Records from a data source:
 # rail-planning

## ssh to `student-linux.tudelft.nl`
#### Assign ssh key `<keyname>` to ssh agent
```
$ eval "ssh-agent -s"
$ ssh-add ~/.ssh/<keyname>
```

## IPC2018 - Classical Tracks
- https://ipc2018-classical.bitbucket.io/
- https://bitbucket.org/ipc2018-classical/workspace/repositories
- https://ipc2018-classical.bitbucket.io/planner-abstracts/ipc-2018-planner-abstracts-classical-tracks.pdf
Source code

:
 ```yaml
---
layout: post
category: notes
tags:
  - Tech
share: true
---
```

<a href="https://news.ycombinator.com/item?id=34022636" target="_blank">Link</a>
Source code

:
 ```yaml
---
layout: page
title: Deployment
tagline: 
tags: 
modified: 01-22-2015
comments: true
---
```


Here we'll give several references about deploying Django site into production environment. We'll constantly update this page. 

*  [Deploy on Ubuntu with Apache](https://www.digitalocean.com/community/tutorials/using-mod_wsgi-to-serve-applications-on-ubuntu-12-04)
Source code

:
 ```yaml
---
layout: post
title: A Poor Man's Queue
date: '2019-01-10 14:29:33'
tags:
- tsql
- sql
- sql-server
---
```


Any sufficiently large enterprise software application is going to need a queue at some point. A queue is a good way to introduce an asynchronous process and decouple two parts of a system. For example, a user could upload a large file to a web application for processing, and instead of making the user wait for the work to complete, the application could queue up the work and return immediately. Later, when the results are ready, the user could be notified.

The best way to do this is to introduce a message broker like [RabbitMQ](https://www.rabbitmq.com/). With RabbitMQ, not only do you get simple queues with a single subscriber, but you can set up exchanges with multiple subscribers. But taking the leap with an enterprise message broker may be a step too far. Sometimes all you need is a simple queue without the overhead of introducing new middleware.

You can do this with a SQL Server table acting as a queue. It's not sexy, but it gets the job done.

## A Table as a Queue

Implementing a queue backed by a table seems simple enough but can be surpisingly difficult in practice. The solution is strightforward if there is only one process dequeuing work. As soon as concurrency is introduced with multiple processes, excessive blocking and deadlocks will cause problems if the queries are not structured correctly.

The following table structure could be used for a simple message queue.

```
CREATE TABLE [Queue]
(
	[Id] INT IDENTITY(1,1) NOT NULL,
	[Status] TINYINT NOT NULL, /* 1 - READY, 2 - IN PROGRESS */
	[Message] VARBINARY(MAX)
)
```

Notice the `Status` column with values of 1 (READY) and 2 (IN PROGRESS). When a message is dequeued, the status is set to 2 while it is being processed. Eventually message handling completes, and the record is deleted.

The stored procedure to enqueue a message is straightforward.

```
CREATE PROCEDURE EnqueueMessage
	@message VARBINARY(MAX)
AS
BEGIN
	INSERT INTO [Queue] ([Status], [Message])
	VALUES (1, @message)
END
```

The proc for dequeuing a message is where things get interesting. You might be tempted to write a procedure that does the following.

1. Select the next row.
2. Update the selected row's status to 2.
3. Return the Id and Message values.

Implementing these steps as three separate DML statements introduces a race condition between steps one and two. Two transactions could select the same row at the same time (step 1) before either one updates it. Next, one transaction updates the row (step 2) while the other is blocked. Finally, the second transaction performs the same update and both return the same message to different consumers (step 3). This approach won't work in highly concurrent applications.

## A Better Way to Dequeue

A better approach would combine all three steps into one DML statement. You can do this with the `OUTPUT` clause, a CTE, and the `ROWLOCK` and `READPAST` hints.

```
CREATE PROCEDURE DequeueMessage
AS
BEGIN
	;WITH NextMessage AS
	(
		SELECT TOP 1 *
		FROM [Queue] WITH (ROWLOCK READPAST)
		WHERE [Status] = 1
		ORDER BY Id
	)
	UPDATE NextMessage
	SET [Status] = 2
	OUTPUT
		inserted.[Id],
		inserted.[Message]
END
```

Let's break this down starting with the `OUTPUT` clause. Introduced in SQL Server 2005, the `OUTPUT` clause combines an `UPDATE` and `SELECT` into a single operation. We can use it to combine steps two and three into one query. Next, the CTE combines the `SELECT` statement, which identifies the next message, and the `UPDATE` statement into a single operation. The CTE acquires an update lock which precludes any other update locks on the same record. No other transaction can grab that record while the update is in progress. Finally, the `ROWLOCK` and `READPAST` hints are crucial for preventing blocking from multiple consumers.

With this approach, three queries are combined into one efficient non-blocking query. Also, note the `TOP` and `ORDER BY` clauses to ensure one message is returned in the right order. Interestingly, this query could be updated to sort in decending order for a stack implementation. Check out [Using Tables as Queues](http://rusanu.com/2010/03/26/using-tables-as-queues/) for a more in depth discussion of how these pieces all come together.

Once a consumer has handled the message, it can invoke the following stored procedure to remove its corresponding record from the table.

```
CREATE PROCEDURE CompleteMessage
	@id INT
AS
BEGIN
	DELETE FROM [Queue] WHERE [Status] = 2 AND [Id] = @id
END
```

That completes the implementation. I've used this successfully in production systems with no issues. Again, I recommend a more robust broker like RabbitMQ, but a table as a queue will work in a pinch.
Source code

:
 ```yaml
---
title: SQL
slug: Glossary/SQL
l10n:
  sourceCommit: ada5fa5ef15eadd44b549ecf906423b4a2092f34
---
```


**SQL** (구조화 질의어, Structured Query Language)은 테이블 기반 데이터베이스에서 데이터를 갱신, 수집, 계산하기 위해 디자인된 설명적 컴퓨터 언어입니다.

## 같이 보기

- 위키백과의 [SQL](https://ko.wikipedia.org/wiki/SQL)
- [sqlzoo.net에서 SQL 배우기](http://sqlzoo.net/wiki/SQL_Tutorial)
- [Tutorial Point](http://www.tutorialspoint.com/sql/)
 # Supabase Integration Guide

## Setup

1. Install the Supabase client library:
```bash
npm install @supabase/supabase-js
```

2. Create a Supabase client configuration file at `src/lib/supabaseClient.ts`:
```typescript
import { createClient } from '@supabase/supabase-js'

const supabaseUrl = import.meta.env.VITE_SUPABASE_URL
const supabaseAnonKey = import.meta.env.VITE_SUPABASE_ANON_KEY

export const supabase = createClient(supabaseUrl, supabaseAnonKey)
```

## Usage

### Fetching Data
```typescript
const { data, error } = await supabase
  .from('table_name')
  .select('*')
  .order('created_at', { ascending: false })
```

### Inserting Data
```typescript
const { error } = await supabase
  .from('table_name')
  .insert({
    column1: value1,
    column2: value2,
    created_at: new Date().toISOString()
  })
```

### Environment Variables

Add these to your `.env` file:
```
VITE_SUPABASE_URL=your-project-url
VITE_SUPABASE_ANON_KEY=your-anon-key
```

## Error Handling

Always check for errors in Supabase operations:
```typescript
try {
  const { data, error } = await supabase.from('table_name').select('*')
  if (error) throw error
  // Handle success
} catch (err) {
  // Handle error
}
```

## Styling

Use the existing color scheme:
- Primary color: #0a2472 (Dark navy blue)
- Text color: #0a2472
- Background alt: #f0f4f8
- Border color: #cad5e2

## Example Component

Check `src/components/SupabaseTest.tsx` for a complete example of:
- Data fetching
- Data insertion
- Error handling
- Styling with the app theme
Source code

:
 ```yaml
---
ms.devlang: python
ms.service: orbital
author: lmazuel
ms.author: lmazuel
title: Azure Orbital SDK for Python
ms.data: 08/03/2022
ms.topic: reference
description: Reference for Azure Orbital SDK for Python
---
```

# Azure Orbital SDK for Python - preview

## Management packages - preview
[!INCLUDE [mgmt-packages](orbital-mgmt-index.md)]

Exercise requirements: Within the entries, how many lines contain the word "your"? Answer with a number alone.

Answer area: 3